--- Exercise aim ---
In full and without alteration, reproduce every record.

Input below:

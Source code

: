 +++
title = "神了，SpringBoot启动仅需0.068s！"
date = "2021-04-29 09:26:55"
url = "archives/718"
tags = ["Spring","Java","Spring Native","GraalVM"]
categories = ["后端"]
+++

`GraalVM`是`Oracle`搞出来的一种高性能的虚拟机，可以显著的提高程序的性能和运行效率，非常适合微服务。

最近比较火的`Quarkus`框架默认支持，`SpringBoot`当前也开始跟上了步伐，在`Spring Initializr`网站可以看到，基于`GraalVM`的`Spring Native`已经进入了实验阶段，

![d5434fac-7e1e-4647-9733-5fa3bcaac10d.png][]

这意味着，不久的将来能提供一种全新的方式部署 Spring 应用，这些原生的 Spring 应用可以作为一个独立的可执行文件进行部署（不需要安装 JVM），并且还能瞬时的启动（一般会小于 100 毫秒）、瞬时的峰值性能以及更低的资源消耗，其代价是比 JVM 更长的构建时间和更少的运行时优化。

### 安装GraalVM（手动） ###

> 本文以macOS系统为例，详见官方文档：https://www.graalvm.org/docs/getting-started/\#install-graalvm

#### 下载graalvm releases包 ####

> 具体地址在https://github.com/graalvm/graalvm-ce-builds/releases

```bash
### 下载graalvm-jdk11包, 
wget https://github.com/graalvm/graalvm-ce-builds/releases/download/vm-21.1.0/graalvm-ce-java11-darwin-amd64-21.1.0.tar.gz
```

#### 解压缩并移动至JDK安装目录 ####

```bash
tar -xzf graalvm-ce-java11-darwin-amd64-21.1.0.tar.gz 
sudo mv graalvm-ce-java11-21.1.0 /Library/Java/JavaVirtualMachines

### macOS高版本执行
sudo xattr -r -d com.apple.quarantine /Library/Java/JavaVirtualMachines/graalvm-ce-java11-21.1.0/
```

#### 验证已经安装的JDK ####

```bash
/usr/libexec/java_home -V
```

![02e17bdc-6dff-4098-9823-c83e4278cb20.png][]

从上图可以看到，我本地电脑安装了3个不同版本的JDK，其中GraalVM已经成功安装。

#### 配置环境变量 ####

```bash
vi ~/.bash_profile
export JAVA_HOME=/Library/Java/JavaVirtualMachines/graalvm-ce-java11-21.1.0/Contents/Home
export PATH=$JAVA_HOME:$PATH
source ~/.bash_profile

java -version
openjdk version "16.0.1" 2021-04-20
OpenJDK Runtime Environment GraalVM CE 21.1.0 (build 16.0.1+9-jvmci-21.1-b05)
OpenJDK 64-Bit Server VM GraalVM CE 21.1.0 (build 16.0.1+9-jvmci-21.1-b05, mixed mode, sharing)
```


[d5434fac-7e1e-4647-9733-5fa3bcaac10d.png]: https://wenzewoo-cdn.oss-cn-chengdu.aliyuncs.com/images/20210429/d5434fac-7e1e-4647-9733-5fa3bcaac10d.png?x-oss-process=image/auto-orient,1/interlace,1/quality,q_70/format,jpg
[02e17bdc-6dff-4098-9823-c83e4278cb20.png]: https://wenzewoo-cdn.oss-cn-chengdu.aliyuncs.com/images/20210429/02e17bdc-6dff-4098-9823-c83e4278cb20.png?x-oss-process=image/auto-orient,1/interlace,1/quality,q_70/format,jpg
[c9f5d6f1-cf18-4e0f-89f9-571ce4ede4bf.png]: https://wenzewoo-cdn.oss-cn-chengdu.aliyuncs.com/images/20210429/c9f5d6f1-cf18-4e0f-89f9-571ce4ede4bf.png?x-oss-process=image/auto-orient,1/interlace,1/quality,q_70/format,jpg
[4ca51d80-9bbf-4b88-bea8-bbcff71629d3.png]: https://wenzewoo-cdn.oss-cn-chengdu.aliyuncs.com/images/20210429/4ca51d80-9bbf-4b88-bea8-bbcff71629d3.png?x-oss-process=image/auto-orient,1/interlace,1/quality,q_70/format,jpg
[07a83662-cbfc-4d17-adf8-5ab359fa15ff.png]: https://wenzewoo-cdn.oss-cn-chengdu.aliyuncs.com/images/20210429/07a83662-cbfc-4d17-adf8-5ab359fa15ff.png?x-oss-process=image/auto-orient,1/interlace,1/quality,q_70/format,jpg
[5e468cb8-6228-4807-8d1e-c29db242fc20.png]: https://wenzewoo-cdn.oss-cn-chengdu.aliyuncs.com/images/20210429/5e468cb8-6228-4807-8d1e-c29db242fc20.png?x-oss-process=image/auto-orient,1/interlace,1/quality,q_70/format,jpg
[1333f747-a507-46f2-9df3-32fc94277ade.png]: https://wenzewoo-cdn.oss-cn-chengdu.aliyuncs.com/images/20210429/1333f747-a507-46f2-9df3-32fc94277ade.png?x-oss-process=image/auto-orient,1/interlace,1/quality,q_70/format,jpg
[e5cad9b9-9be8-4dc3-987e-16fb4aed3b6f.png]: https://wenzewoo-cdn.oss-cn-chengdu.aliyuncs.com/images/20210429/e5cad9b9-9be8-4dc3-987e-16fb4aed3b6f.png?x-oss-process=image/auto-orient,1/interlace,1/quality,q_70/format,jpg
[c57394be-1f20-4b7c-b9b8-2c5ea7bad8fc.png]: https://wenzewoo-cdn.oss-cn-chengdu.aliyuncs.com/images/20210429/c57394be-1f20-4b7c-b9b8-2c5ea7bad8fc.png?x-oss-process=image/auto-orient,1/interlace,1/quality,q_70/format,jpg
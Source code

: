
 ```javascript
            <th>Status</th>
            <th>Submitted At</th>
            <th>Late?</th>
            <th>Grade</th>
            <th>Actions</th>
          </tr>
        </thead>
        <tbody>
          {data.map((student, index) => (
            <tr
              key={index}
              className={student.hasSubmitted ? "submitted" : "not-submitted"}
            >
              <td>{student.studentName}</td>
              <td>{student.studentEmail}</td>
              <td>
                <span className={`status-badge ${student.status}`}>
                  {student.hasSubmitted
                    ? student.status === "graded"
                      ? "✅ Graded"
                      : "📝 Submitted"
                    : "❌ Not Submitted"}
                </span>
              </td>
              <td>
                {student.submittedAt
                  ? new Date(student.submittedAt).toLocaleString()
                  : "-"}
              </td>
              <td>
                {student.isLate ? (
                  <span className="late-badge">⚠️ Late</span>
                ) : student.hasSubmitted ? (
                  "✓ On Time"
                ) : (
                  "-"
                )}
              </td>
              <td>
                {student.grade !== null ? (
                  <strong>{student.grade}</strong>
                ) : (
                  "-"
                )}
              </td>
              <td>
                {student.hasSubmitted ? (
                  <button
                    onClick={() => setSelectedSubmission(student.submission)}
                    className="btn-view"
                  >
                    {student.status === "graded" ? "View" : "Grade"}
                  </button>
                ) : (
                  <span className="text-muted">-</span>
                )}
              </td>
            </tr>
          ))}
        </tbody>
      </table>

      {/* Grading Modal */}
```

End of Input.

--- Written solution ---
Source code

: +++
title = "神了，SpringBoot启动仅需0.068s！"
date = "2021-04-29 09:26:55"
url = "archives/718"
tags = ["Spring","Java","Spring Native","GraalVM"]
categories = ["后端"]
+++

`GraalVM`是`Oracle`搞出来的一种高性能的虚拟机，可以显著的提高程序的性能和运行效率，非常适合微服务。

最近比较火的`Quarkus`框架默认支持，`SpringBoot`当前也开始跟上了步伐，在`Spring Initializr`网站可以看到，基于`GraalVM`的`Spring Native`已经进入了实验阶段，

![d5434fac-7e1e-4647-9733-5fa3bcaac10d.png][]

这意味着，不久的将来能提供一种全新的方式部署 Spring 应用，这些原生的 Spring 应用可以作为一个独立的可执行文件进行部署（不需要安装 JVM），并且还能瞬时的启动（一般会小于 100 毫秒）、瞬时的峰值性能以及更低的资源消耗，其代价是比 JVM 更长的构建时间和更少的运行时优化。

### 安装GraalVM（手动） ###

> 本文以macOS系统为例，详见官方文档：https://www.graalvm.org/docs/getting-started/\#install-graalvm

#### 下载graalvm releases包 ####

> 具体地址在https://github.com/graalvm/graalvm-ce-builds/releases

```bash
### 下载graalvm-jdk11包, 
wget https://github.com/graalvm/graalvm-ce-builds/releases/download/vm-21.1.0/graalvm-ce-java11-darwin-amd64-21.1.0.tar.gz
```

#### 解压缩并移动至JDK安装目录 ####

```bash
tar -xzf graalvm-ce-java11-darwin-amd64-21.1.0.tar.gz 
sudo mv graalvm-ce-java11-21.1.0 /Library/Java/JavaVirtualMachines

### macOS高版本执行
sudo xattr -r -d com.apple.quarantine /Library/Java/JavaVirtualMachines/graalvm-ce-java11-21.1.0/
```

#### 验证已经安装的JDK ####

```bash
/usr/libexec/java_home -V
```

![02e17bdc-6dff-4098-9823-c83e4278cb20.png][]

从上图可以看到，我本地电脑安装了3个不同版本的JDK，其中GraalVM已经成功安装。

#### 配置环境变量 ####

```bash
vi ~/.bash_profile
export JAVA_HOME=/Library/Java/JavaVirtualMachines/graalvm-ce-java11-21.1.0/Contents/Home
export PATH=$JAVA_HOME:$PATH
source ~/.bash_profile

java -version
openjdk version "16.0.1" 2021-04-20
OpenJDK Runtime Environment GraalVM CE 21.1.0 (build 16.0.1+9-jvmci-21.1-b05)
OpenJDK 64-Bit Server VM GraalVM CE 21.1.0 (build 16.0.1+9-jvmci-21.1-b05, mixed mode, sharing)
```


[d5434fac-7e1e-4647-9733-5fa3bcaac10d.png]: https://wenzewoo-cdn.oss-cn-chengdu.aliyuncs.com/images/20210429/d5434fac-7e1e-4647-9733-5fa3bcaac10d.png?x-oss-process=image/auto-orient,1/interlace,1/quality,q_70/format,jpg
[02e17bdc-6dff-4098-9823-c83e4278cb20.png]: https://wenzewoo-cdn.oss-cn-chengdu.aliyuncs.com/images/20210429/02e17bdc-6dff-4098-9823-c83e4278cb20.png?x-oss-process=image/auto-orient,1/interlace,1/quality,q_70/format,jpg
[c9f5d6f1-cf18-4e0f-89f9-571ce4ede4bf.png]: https://wenzewoo-cdn.oss-cn-chengdu.aliyuncs.com/images/20210429/c9f5d6f1-cf18-4e0f-89f9-571ce4ede4bf.png?x-oss-process=image/auto-orient,1/interlace,1/quality,q_70/format,jpg
[4ca51d80-9bbf-4b88-bea8-bbcff71629d3.png]: https://wenzewoo-cdn.oss-cn-chengdu.aliyuncs.com/images/20210429/4ca51d80-9bbf-4b88-bea8-bbcff71629d3.png?x-oss-process=image/auto-orient,1/interlace,1/quality,q_70/format,jpg
[07a83662-cbfc-4d17-adf8-5ab359fa15ff.png]: https://wenzewoo-cdn.oss-cn-chengdu.aliyuncs.com/images/20210429/07a83662-cbfc-4d17-adf8-5ab359fa15ff.png?x-oss-process=image/auto-orient,1/interlace,1/quality,q_70/format,jpg
[5e468cb8-6228-4807-8d1e-c29db242fc20.png]: https://wenzewoo-cdn.oss-cn-chengdu.aliyuncs.com/images/20210429/5e468cb8-6228-4807-8d1e-c29db242fc20.png?x-oss-process=image/auto-orient,1/interlace,1/quality,q_70/format,jpg
[1333f747-a507-46f2-9df3-32fc94277ade.png]: https://wenzewoo-cdn.oss-cn-chengdu.aliyuncs.com/images/20210429/1333f747-a507-46f2-9df3-32fc94277ade.png?x-oss-process=image/auto-orient,1/interlace,1/quality,q_70/format,jpg
[e5cad9b9-9be8-4dc3-987e-16fb4aed3b6f.png]: https://wenzewoo-cdn.oss-cn-chengdu.aliyuncs.com/images/20210429/e5cad9b9-9be8-4dc3-987e-16fb4aed3b6f.png?x-oss-process=image/auto-orient,1/interlace,1/quality,q_70/format,jpg
[c57394be-1f20-4b7c-b9b8-2c5ea7bad8fc.png]: https://wenzewoo-cdn.oss-cn-chengdu.aliyuncs.com/images/20210429/c57394be-1f20-4b7c-b9b8-2c5ea7bad8fc.png?x-oss-process=image/auto-orient,1/interlace,1/quality,q_70/format,jpg
Source code

:
 ```javascript
            <th>Status</th>
            <th>Submitted At</th>
            <th>Late?</th>
            <th>Grade</th>
            <th>Actions</th>
          </tr>
        </thead>
        <tbody>
          {data.map((student, index) => (
            <tr
              key={index}
              className={student.hasSubmitted ? "submitted" : "not-submitted"}
            >
              <td>{student.studentName}</td>
              <td>{student.studentEmail}</td>
              <td>
                <span className={`status-badge ${student.status}`}>
                  {student.hasSubmitted
                    ? student.status === "graded"
                      ? "✅ Graded"
                      : "📝 Submitted"
                    : "❌ Not Submitted"}
                </span>
              </td>
              <td>
                {student.submittedAt
                  ? new Date(student.submittedAt).toLocaleString()
                  : "-"}
              </td>
              <td>
                {student.isLate ? (
                  <span className="late-badge">⚠️ Late</span>
                ) : student.hasSubmitted ? (
                  "✓ On Time"
                ) : (
                  "-"
                )}
              </td>
              <td>
                {student.grade !== null ? (
                  <strong>{student.grade}</strong>
                ) : (
                  "-"
                )}
              </td>
              <td>
                {student.hasSubmitted ? (
                  <button
                    onClick={() => setSelectedSubmission(student.submission)}
                    className="btn-view"
                  >
                    {student.status === "graded" ? "View" : "Grade"}
                  </button>
                ) : (
                  <span className="text-muted">-</span>
                )}
              </td>
            </tr>
          ))}
        </tbody>
      </table>

      {/* Grading Modal */}
```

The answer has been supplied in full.